So the All India Muslim Personal Law Board (AIMPLB) should be credited for having successfully stalled the ‘Triple Talaq Bill’ from becoming a law at least for the time being with the active support of the same elements who had earlier in 1986 overturned the judgement of the Supreme Court for the grant of just a petty sum of alimony Rs 179.20 per month by bringing in legislation to that effect with an overwhelming majority under the pressure and appeasement of the influential and orthodox Muslims clerics and leaders.
When the Supreme Court Constitutional Bench on 22 August 2017 held the triple talaq null and void on the grounds of being violative of the fundamental rights as contained in the Article 14 of the Constitution which provides that the State shall not deny to any person equality before the law or the equal protection of the laws within the territory of India on the grounds of religion, race, caste, sex or place of birth, a lot of euphoria was generated among the progressive people of India and also a hope among the Muslim women that the centuries old discrimination has finally come to an end. Though it followed a raising debate in media and dissenting voices from AIMPLB members, clergy and some Muslim politicians but it was hoped that such voices of opposition will gradually subside and good sense will prevail over wisdom and ruling of the Apex Court in the case.
However, in just four months after the Supreme Court verdict, more than one hundred cases of the triple talaq were reported making a mockery of the Constitution and Supreme Court of India. And it is not just that cases were reported only from the backward and unprivileged class but the so called educated and privileged class too had its own share. For instance, a bizarre case of a high profile professor of the Aligarh Muslim University was reported to have given triple talaq to his wife on the social media Whatsapp and then through a text message. Other than these perpetual offenders, the prominent clerics and members of AIMPLB publicly asserted that notwithstanding the Supreme Court verdict, the practice of triple talaq will continue hitherto fore. This necessitated for the Government to enact a law bringing in an element of criminality as deterrent to save honour and welfare of Muslim women.

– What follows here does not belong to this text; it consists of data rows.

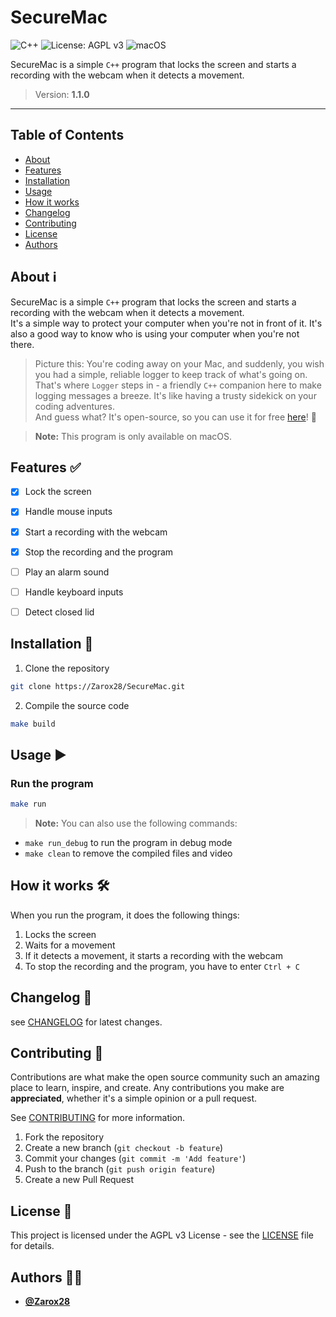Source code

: # SecureMac

![C++](https://img.shields.io/badge/c++-%2300599C.svg?style=for-the-badge&logo=c%2B%2B&logoColor=white)
![License: AGPL v3](https://img.shields.io/badge/License-AGPL_v3-blue.svg?style=for-the-badge)
![macOS](https://img.shields.io/badge/mac%20os-000000?style=for-the-badge&logo=macos&logoColor=F0F0F0)

SecureMac is a simple `C++` program that locks the screen and starts a recording with the webcam when it detects a movement.

> Version: **1.1.0**

---

## Table of Contents

- [About](#about)
- [Features](#features)
- [Installation](#installation)
- [Usage](#usage)
- [How it works](#how-it-works-)
- [Changelog](#changelog)
- [Contributing](#contributing)
- [License](#license)
- [Authors](#authors)

## About ℹ️

SecureMac is a simple `C++` program that locks the screen and starts a recording with the webcam when it detects a movement.\
It's a simple way to protect your computer when you're not in front of it. It's also a good way to know who is using your computer when you're not there.

> Picture this: You're coding away on your Mac, and suddenly, you wish you had a simple, reliable logger to keep track of what's going on.\
That's where `Logger` steps in - a friendly `C++` companion here to make logging messages a breeze. It's like having a trusty sidekick on your coding adventures.\
And guess what? It's open-source, so you can use it for free [here](https://github.com/Zarox28/Logger)! 🎉

> **Note:** This program is only available on macOS.

## Features ✅

- [x] Lock the screen
- [x] Handle mouse inputs
- [x] Start a recording with the webcam
- [x] Stop the recording and the program

- [ ] Play an alarm sound
- [ ] Handle keyboard inputs
- [ ] Detect closed lid

## Installation 🚀

1. Clone the repository

```bash
git clone https://Zarox28/SecureMac.git
```

2. Compile the source code

```bash
make build
```

## Usage ▶️

### Run the program

```bash
make run
```

> **Note:** You can also use the following commands:

- `make run_debug` to run the program in debug mode
- `make clean` to remove the compiled files and video

## How it works 🛠️

When you run the program, it does the following things:

1. Locks the screen
2. Waits for a movement
3. If it detects a movement, it starts a recording with the webcam
4. To stop the recording and the program, you have to enter `Ctrl + C`

## Changelog 📆

see [CHANGELOG](CHANGELOG.md) for latest changes.

## Contributing 🤝

Contributions are what make the open source community such an amazing place to learn, inspire, and create. Any contributions you make are **appreciated**, whether it's a simple opinion or a pull request.

See [CONTRIBUTING](CONTRIBUTING.md) for more information.

1. Fork the repository
2. Create a new branch (`git checkout -b feature`)
3. Commit your changes (`git commit -m 'Add feature'`)
4. Push to the branch (`git push origin feature`)
5. Create a new Pull Request

## License 📜

This project is licensed under the AGPL v3 License - see the [LICENSE](LICENSE.md) file for details.

## Authors 👨‍💻

- **[@Zarox28](https://github.com/Zarox28)**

The way the Muslim Women (Protection of Rights on Marriage) Bill, 2017 received applaud and was passed in the Lok Sabha with an overwhelming majority, it raised hope, rather a belief, about the good intentions and maturity of the political parties that they are capable of taking right decisions jointly in the interest of the nation and society despite their personal ideological differences and rivalries. But they took no time to show their true colours within days by creating ruckus and stalling the bill in the Rajya Sabha to the cheers of the AIMPLB and other orthodox elements who were constantly flexing their muscles for rallying support from the opposition parties while simultaneously threatening to move the Apex Court if the law makers fail to listen their demand. Needless to mention it was the U-turn of the grand old party that really betrayed the trust of the Muslim women yet again.
Now the main objection has been raised by the opposition that the marital affairs are of civil nature and the proposed bill seeks to criminalise it. The other objection is if the husband is sentenced a jail term, who will pay for the maintenance of the wife. The leaders of the grand old party have gone even to the extent of suggesting that the government should take this responsibility if they are to support legislation. It is quite amusing to note that many of these politicians were also a party to the 1986 legislation that was brought to appease the sentiments of the personal law board then denying a petty amount of alimony in Shah Bano case beyond iddat i.e the period of three months after divorce.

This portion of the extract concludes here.